*EXERCISE*: Filter the listing so that only lines with the word "کامپوننت" remain.

*INFORMATION PROVIDED*:
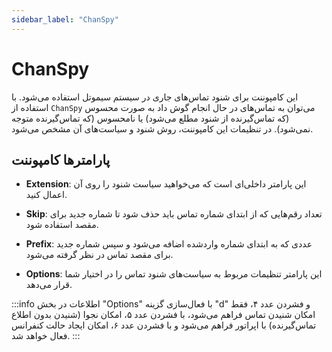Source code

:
```yaml
---
sidebar_label: "ChanSpy"
---
```




# ChanSpy


این کامپوننت برای شنود تماس‌های جاری در سیستم سیموتل استفاده می‌شود. با استفاده از `ChanSpy` می‌توان به تماس‌های در حال انجام گوش داد به صورت محسوس (که تماس‌گیرنده از شنود مطلع می‌شود) یا نامحسوس (که تماس‌گیرنده متوجه نمی‌شود). در تنظیمات این کامپوننت، روش شنود و سیاست‌های آن مشخص می‌شود.

## پارامترها کامپوننت

- **Extension**: این پارامتر داخلی‌ای است که می‌خواهید سیاست شنود را روی آن اعمال کنید.

- **Skip**: تعداد رقم‌هایی که از ابتدای شماره تماس باید حذف شود تا شماره جدید برای مقصد استفاده شود.

- **Prefix**: عددی که به ابتدای شماره واردشده اضافه می‌شود و سپس شماره جدید برای مقصد تماس در نظر گرفته می‌شود.

- **Options**: این پارامتر تنظیمات مربوط به سیاست‌های شنود تماس را در اختیار شما قرار می‌دهد.

:::info اطلاعات
در بخش "Options" با فعال‌سازی گزینه "d" و فشردن عدد ۴، فقط امکان شنیدن تماس فراهم می‌شود، با فشردن عدد ۵، امکان نجوا (شنیدن بدون اطلاع تماس‌گیرنده) با اپراتور فراهم می‌شود و با فشردن عدد ۶، امکان ایجاد حالت کنفرانس فعال خواهد شد.
:::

*ANSWER BOX*:
این کامپوننت برای شنود تماس‌های جاری در سیستم سیموتل استفاده می‌شود. با استفاده از `ChanSpy` می‌توان به تماس‌های در حال انجام گوش داد به صورت محسوس (که تماس‌گیرنده از شنود مطلع می‌شود) یا نامحسوس (که تماس‌گیرنده متوجه نمی‌شود). در تنظیمات این کامپوننت، روش شنود و سیاست‌های آن مشخص می‌شود.
## پارامترها کامپوننت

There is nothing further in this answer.